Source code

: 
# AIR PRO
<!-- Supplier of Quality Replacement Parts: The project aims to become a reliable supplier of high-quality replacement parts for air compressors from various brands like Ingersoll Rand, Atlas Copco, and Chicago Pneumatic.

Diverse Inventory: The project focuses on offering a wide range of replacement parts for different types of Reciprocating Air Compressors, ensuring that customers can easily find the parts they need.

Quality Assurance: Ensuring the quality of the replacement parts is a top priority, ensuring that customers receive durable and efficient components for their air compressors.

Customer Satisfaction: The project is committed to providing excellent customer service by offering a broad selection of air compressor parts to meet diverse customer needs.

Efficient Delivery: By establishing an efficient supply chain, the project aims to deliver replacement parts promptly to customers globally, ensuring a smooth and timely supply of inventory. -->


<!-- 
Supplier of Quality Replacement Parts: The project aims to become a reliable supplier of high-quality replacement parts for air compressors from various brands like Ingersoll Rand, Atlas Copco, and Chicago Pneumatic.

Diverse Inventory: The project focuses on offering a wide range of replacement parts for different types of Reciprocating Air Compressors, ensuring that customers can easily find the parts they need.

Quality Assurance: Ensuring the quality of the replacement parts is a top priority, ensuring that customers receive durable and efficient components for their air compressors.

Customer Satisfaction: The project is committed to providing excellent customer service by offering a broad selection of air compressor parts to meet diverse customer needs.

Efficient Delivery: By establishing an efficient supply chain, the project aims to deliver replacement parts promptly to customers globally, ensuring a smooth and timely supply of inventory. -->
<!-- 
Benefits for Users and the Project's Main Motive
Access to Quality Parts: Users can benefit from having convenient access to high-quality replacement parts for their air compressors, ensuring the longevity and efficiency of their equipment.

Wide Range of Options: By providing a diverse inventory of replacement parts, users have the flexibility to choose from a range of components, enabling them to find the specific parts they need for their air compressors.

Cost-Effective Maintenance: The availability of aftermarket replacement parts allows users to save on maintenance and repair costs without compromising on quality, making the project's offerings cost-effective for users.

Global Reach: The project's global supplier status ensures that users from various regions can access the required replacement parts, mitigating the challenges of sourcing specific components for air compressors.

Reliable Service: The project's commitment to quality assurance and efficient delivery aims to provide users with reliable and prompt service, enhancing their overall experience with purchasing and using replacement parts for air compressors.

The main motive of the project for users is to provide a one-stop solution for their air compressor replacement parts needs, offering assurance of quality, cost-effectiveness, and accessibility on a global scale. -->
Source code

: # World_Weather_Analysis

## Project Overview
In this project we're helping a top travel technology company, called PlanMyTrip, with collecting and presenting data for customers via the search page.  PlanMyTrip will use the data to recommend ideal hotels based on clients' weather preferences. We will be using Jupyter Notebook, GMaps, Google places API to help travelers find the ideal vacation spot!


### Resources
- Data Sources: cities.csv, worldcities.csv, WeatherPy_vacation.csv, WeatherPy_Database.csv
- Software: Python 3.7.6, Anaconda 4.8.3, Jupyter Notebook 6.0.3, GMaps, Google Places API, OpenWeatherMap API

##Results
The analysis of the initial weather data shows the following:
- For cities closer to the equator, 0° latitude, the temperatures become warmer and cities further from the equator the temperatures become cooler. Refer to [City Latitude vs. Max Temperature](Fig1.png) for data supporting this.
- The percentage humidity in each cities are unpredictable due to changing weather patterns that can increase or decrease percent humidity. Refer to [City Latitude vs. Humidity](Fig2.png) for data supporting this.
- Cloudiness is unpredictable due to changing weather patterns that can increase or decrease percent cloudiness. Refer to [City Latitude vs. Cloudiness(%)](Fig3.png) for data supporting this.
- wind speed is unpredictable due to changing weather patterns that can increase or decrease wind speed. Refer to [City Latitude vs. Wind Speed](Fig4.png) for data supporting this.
• • • • • • •
**Problem description**
Retype the entries above. Match them exactly.

**The answer**
Source code

: 
# AIR PRO
<!-- Supplier of Quality Replacement Parts: The project aims to become a reliable supplier of high-quality replacement parts for air compressors from various brands like Ingersoll Rand, Atlas Copco, and Chicago Pneumatic.

Diverse Inventory: The project focuses on offering a wide range of replacement parts for different types of Reciprocating Air Compressors, ensuring that customers can easily find the parts they need.

Quality Assurance: Ensuring the quality of the replacement parts is a top priority, ensuring that customers receive durable and efficient components for their air compressors.

Customer Satisfaction: The project is committed to providing excellent customer service by offering a broad selection of air compressor parts to meet diverse customer needs.

Efficient Delivery: By establishing an efficient supply chain, the project aims to deliver replacement parts promptly to customers globally, ensuring a smooth and timely supply of inventory. -->


<!-- 
Supplier of Quality Replacement Parts: The project aims to become a reliable supplier of high-quality replacement parts for air compressors from various brands like Ingersoll Rand, Atlas Copco, and Chicago Pneumatic.

Diverse Inventory: The project focuses on offering a wide range of replacement parts for different types of Reciprocating Air Compressors, ensuring that customers can easily find the parts they need.

Quality Assurance: Ensuring the quality of the replacement parts is a top priority, ensuring that customers receive durable and efficient components for their air compressors.

Customer Satisfaction: The project is committed to providing excellent customer service by offering a broad selection of air compressor parts to meet diverse customer needs.

Efficient Delivery: By establishing an efficient supply chain, the project aims to deliver replacement parts promptly to customers globally, ensuring a smooth and timely supply of inventory. -->
<!-- 
Benefits for Users and the Project's Main Motive
Access to Quality Parts: Users can benefit from having convenient access to high-quality replacement parts for their air compressors, ensuring the longevity and efficiency of their equipment.

Wide Range of Options: By providing a diverse inventory of replacement parts, users have the flexibility to choose from a range of components, enabling them to find the specific parts they need for their air compressors.

Cost-Effective Maintenance: The availability of aftermarket replacement parts allows users to save on maintenance and repair costs without compromising on quality, making the project's offerings cost-effective for users.

Global Reach: The project's global supplier status ensures that users from various regions can access the required replacement parts, mitigating the challenges of sourcing specific components for air compressors.

Reliable Service: The project's commitment to quality assurance and efficient delivery aims to provide users with reliable and prompt service, enhancing their overall experience with purchasing and using replacement parts for air compressors.

The main motive of the project for users is to provide a one-stop solution for their air compressor replacement parts needs, offering assurance of quality, cost-effectiveness, and accessibility on a global scale. -->
Source code

: # World_Weather_Analysis

## Project Overview
In this project we're helping a top travel technology company, called PlanMyTrip, with collecting and presenting data for customers via the search page.  PlanMyTrip will use the data to recommend ideal hotels based on clients' weather preferences. We will be using Jupyter Notebook, GMaps, Google places API to help travelers find the ideal vacation spot!


### Resources
- Data Sources: cities.csv, worldcities.csv, WeatherPy_vacation.csv, WeatherPy_Database.csv
- Software: Python 3.7.6, Anaconda 4.8.3, Jupyter Notebook 6.0.3, GMaps, Google Places API, OpenWeatherMap API

##Results
The analysis of the initial weather data shows the following:
- For cities closer to the equator, 0° latitude, the temperatures become warmer and cities further from the equator the temperatures become cooler. Refer to [City Latitude vs. Max Temperature](Fig1.png) for data supporting this.
- The percentage humidity in each cities are unpredictable due to changing weather patterns that can increase or decrease percent humidity. Refer to [City Latitude vs. Humidity](Fig2.png) for data supporting this.
- Cloudiness is unpredictable due to changing weather patterns that can increase or decrease percent cloudiness. Refer to [City Latitude vs. Cloudiness(%)](Fig3.png) for data supporting this.
- wind speed is unpredictable due to changing weather patterns that can increase or decrease wind speed. Refer to [City Latitude vs. Wind Speed](Fig4.png) for data supporting this.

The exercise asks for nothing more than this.